"Carolina in the Morning" is a popular song with words by Gus Kahn and music by Walter Donaldson, first published in 1922 by Jerome H. Remick & Co.

The song debuted on Broadway in the elaborate and risqué musical revue The Passing Show of 1922 at the Winter Garden Theater. Vaudeville performers incorporated it into their acts and helped popularize it.  Among these was William Frawley, who later sang it in Paramount Pictures' original version of The Lemon Drop Kid in 1934, as well as the 1952 episode "Ricky Loses His Voice" of I Love Lucy, and the 1963 season 3 episode "Evening with a Star" of My Three Sons, where it generated moderate attention.

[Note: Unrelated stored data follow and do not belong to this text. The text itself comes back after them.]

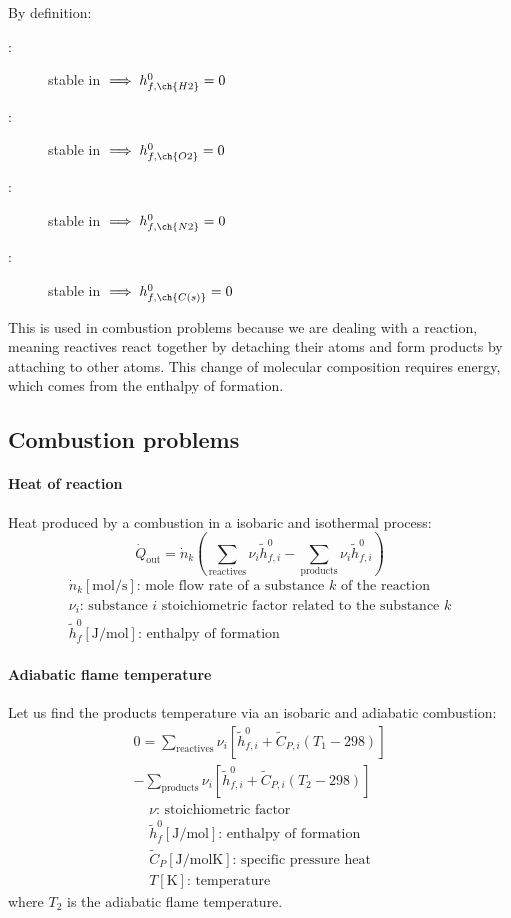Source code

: \documentclass[10pt, twocolumn]{article}
\begin{document}
By definition:
\begin{description}
  \item[: ] stable in  \(\implies h^0_{f,\ch{H2}} = 0\)
  \item[: ] stable in  \(\implies h^0_{f,\ch{O2}} = 0\)
  \item[: ] stable in  \(\implies h^0_{f,\ch{N2}} = 0\)
  \item[: ] stable in  \(\implies h^0_{f,\ch{C(s)}} = 0\)
\end{description}

This is used in combustion problems because we are dealing with a reaction, meaning reactives react together by detaching their atoms and form products by attaching to other atoms.
This change of molecular composition requires energy, which comes from the enthalpy of formation.


\subsection{Combustion problems}
\paragraph{Heat of reaction}
Heat produced by a combustion in a isobaric and isothermal process:
\[
  \dot{Q}_\mathrm{out} = \dot{n}_k \left( \sum_\mathrm{reactives}{\nu_i \tilde{h}^0_{f,i}} - \sum_\mathrm{products}{\nu_i \tilde{h}^0_{f,i}} \right)
\]
\[
  \begin{array}{|l}
    \dot{n}_k [\si{\mole\per\second}] \text{: mole flow rate of a substance } k \text{ of the reaction} \\
    \nu_i \text{: substance } i \text{ stoichiometric factor related to the substance } k               \\
    \tilde{h}^0_f [\si{\joule\per\mole}] \text{: enthalpy of formation}
  \end{array}
\]

\paragraph{Adiabatic flame temperature}
Let us find the products temperature via an isobaric and adiabatic combustion:
\begin{multline}
  0 = \sum_\mathrm{reactives}{\nu_i \left[ \tilde{h}^0_{f,i} + \tilde{C}_{P,i}(T_1 - 298) \right]} \\
  - \sum_\mathrm{products}{\nu_i \left[ \tilde{h}^0_{f,i} + \tilde{C}_{P,i}(T_2 - 298) \right]}
\end{multline}
\[
  \begin{array}{|l}
    \nu \text{: stoichiometric factor}                                        \\
    \tilde{h}^0_f [\si{\joule\per\mole}] \text{: enthalpy of formation}       \\
    \tilde{C}_P [\si{\joule\per\mole\kelvin}] \text{: specific pressure heat} \\
    T [\si{\kelvin}] \text{: temperature}
  \end{array}
\]
where \(T_2\) is the adiabatic flame temperature.
\end{document}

Notable recordings when the song was new were made by such artists as Marion Harris, Van & Schenck, Paul Whiteman and the American Quartet.

"Carolina in the Morning" gradually became a standard, being revived regularly as a popular song into the 1950s. Al Jolson recorded it on June 11, 1947 and he featured it in the film Jolson Sings Again (1949).  Danny Winchell had a hit with his version in 1952.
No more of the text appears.